Nephrotic syndrome is a group of symptoms that point to kidney problems. Nephrotic syndrome can happen in adults, but occurs frequently in children. Typically, childhood nephrotic syndrome is discovered when a child is between the ages of 18 months and five years. Boys are diagnosed more often than girls.

A diagnosis of childhood nephrotic syndrome indicates that a child's glomeruli, the kidneys’ tiny filtering units, have been damaged from infection or inflammation. In healthy kidneys, the glomeruli filter excess water, wastes and dissolved substances such as minerals from the blood. Damaged glomeruli, by contrast, may allow blood and protein to leak into the urine.

What to look for

A child with nephrotic syndrome will urinate less frequently and the urine that is produced may contain high levels of protein, a condition called proteinuria. This causes low blood protein levels and water retention in body tissues. Sometimes signs of proteinuria can be weight gain from the water retention, and edema (swelling) of the face, hands, feet, ankles and abdomen.

Diagnosing childhood nephrotic syndrome

Determining if a child has nephrotic syndrome can be done by looking for protein in the urine. A sample may be tested at the doctor’s office, or the child may be asked to collect urine over a period of 24 hours for more precise measurements.

The physician may take a blood sample for analysis. Because kidneys remove wastes such as urea nitrogen and creatinine, increased levels of these substances in the blood can indicate kidney damage. Fortunately, most children with nephrotic syndrome will not have permanent kidney damage.

In some cases, a kidney biopsy is recommended to allow the doctor to examine a small piece of tissue under a microscope to determine the cause of the nephrotic syndrome.

In most cases, the root of the diagnosis will be “minimal change disease.” A child with this form of nephrotic syndrome will have kidney biopsy results that appear normal or close to normal. The cause of minimal change disease is unknown.

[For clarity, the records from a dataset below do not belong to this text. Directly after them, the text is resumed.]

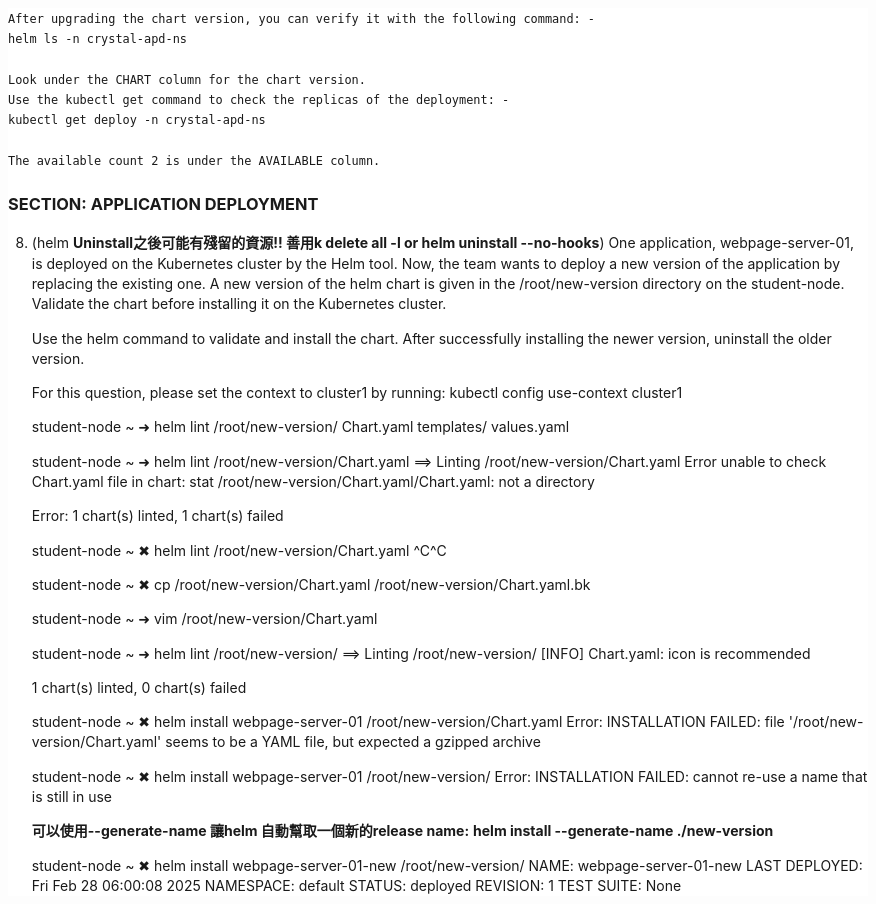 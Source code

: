     After upgrading the chart version, you can verify it with the following command: -
    helm ls -n crystal-apd-ns

    Look under the CHART column for the chart version.
    Use the kubectl get command to check the replicas of the deployment: -
    kubectl get deploy -n crystal-apd-ns

    The available count 2 is under the AVAILABLE column.



### SECTION: APPLICATION DEPLOYMENT

08. (helm **Uninstall之後可能有殘留的資源!! 善用k delete all -l <label> or helm uninstall --no-hooks**) One application, webpage-server-01, is deployed on the Kubernetes cluster by the Helm tool. Now, the team wants to deploy a new version of the application by replacing the existing one. A new version of the helm chart is given in the /root/new-version directory on the student-node. Validate the chart before installing it on the Kubernetes cluster. 

    Use the helm command to validate and install the chart. After successfully installing the newer version, uninstall the older version. 

    For this question, please set the context to cluster1 by running:
    kubectl config use-context cluster1

    student-node ~ ➜  helm lint /root/new-version/
    Chart.yaml   templates/   values.yaml  

    student-node ~ ➜  helm lint /root/new-version/Chart.yaml 
    ==> Linting /root/new-version/Chart.yaml
    Error unable to check Chart.yaml file in chart: stat /root/new-version/Chart.yaml/Chart.yaml: not a directory

    Error: 1 chart(s) linted, 1 chart(s) failed

    student-node ~ ✖ helm lint /root/new-version/Chart.yaml ^C^C

    student-node ~ ✖ cp /root/new-version/Chart.yaml /root/new-version/Chart.yaml.bk

    student-node ~ ➜  vim /root/new-version/Chart.yaml

    student-node ~ ➜  helm lint /root/new-version/
    ==> Linting /root/new-version/
    [INFO] Chart.yaml: icon is recommended

    1 chart(s) linted, 0 chart(s) failed

    student-node ~ ✖ helm install webpage-server-01 /root/new-version/Chart.yaml
    Error: INSTALLATION FAILED: file '/root/new-version/Chart.yaml' seems to be a YAML file, but expected a gzipped archive

    student-node ~ ✖ helm install webpage-server-01 /root/new-version/
    Error: INSTALLATION FAILED: cannot re-use a name that is still in use

    **可以使用--generate-name 讓helm 自動幫取一個新的release name:**
    **helm install --generate-name ./new-version**

    student-node ~ ✖ helm install webpage-server-01-new /root/new-version/
    NAME: webpage-server-01-new
    LAST DEPLOYED: Fri Feb 28 06:00:08 2025
    NAMESPACE: default
    STATUS: deployed
    REVISION: 1
    TEST SUITE: None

In about 20% of nephrotic syndrome cases, the kidney biopsy shows scarring of or deposits in the glomeruli. Most often, this kidney damage is caused by focal segmental glomerulosclerosis (FSGS) or membranoproliferative glomerulonephritis (MPGN).

Treating childhood nephrotic syndrome

The treatment for childhood nephrotic syndrome depends on the cause. Minimal change disease is often treated with prednisone, a medicine that stops the leakage of protein into the urine. Once the urine is protein free, the prednisone dose can be gradually reduced and finally discontinued. While relapses are common, especially after a viral infection, usually all incidences of this type of nephrotic syndrome will end by the time a child reaches adulthood.

A doctor may also prescribe a diuretic. Diuretics help the child urinate more frequently and reduce edema. Limiting the amount of fluids and salt a child consumes can also decrease water retention.

If the diagnosis is either FSGS or MPGN, angiotensin-converting enzyme (ACE) inhibitors and angiotensin receptor blockers (ARBs) are two types of medication that work to reduce proteinuria and prevent kidney damage.


Childhood nephrotic syndrome is an indicator of kidney problems and is typically diagnosed in children of 18 months-five years of age. When a child shows signs of this condition, it’s best to see the doctor immediately for a diagnosis and timely treatments to prevent or minimize permanent injury to the kidneys.